[EXERCISE OBJECTIVE]
Go through the records and show each line where the word "current" occurs.

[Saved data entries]
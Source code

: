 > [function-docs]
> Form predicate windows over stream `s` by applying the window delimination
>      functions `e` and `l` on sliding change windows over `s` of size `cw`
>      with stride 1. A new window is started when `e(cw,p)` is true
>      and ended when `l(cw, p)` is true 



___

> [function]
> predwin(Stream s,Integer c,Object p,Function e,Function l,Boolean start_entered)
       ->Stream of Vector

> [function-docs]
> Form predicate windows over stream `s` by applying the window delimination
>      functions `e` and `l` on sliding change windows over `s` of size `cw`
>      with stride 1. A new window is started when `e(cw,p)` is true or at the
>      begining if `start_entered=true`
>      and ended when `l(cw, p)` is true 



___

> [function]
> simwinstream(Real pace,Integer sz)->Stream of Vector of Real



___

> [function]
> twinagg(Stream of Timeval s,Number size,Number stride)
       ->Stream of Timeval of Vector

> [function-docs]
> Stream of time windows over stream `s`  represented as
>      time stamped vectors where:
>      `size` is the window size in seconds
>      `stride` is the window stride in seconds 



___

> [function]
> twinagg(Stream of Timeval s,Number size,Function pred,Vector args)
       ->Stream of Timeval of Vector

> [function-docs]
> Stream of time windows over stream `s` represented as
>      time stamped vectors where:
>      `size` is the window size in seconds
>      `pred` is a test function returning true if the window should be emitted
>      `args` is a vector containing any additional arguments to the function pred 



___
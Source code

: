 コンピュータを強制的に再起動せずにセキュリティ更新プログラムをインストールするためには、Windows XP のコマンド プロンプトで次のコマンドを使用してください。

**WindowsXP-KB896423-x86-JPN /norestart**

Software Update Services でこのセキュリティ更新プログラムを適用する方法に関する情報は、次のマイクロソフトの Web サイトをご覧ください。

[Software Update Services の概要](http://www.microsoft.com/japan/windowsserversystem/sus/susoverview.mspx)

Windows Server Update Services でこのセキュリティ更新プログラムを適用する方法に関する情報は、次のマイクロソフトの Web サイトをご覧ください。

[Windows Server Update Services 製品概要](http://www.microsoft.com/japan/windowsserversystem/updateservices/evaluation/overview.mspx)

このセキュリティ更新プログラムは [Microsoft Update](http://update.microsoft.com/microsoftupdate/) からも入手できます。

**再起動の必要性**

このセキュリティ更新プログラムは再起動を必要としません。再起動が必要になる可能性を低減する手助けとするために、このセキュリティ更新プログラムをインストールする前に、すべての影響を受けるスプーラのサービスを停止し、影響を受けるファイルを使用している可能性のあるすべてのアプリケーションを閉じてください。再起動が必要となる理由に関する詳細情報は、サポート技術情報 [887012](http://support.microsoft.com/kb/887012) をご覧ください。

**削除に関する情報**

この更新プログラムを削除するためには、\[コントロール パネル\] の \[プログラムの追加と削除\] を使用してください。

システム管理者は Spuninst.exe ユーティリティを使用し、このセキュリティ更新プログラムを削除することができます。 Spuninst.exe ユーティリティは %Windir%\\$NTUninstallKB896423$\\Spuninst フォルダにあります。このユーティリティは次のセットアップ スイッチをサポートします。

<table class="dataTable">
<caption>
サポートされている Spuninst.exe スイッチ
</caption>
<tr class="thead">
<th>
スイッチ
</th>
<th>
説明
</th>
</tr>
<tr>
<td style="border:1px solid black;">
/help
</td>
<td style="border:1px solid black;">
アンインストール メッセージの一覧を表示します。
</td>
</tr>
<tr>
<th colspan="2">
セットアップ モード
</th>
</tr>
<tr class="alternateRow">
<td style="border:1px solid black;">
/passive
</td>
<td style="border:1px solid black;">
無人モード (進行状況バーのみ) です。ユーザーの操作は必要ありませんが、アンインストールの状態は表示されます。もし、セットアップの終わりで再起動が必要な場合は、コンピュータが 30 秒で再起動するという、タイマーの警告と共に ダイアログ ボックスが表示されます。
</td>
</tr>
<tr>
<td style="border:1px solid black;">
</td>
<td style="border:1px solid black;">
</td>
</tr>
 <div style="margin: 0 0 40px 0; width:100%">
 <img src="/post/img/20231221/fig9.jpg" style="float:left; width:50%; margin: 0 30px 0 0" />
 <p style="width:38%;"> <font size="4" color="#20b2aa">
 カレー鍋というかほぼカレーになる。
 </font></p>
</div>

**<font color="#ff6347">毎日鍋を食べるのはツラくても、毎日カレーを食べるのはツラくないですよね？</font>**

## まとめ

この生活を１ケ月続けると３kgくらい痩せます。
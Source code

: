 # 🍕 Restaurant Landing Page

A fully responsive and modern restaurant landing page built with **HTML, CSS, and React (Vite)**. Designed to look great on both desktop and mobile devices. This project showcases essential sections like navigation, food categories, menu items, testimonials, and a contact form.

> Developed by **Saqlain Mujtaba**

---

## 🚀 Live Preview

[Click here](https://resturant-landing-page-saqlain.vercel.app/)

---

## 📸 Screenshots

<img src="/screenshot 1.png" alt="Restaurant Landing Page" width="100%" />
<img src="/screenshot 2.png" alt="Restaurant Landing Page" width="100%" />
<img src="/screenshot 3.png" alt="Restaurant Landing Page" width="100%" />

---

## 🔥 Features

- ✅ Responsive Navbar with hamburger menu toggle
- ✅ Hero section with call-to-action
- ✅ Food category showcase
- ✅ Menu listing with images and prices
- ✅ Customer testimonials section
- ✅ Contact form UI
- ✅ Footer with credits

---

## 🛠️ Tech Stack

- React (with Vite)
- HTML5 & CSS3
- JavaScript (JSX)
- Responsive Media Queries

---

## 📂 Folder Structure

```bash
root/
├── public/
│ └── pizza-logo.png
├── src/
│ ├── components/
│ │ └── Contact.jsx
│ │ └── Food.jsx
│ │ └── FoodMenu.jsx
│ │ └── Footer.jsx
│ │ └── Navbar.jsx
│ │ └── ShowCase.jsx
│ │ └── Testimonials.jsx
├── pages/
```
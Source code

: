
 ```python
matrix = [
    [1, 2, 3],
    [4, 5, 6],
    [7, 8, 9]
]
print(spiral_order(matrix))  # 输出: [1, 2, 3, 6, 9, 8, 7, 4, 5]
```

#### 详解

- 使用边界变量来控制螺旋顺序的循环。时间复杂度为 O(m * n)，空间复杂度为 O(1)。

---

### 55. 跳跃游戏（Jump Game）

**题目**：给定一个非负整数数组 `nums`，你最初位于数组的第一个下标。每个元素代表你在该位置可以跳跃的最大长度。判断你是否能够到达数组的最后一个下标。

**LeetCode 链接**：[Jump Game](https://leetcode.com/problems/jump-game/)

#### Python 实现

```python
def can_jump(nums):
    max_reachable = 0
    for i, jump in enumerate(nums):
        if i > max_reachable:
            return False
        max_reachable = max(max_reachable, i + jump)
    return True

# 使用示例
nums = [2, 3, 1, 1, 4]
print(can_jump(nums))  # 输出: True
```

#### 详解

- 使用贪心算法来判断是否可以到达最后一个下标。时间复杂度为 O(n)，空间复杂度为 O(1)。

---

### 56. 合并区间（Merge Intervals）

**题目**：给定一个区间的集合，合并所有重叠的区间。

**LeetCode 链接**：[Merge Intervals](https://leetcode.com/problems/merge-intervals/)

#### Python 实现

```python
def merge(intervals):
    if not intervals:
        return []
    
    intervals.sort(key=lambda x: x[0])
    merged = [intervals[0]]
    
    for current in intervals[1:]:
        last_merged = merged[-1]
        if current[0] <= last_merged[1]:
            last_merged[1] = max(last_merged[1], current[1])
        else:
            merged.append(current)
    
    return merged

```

[COMPLETED EXERCISE]
    for current in intervals[1:]:
        if current[0] <= last_merged[1]:
            last_merged[1] = max(last_merged[1], current[1])
            merged.append(current)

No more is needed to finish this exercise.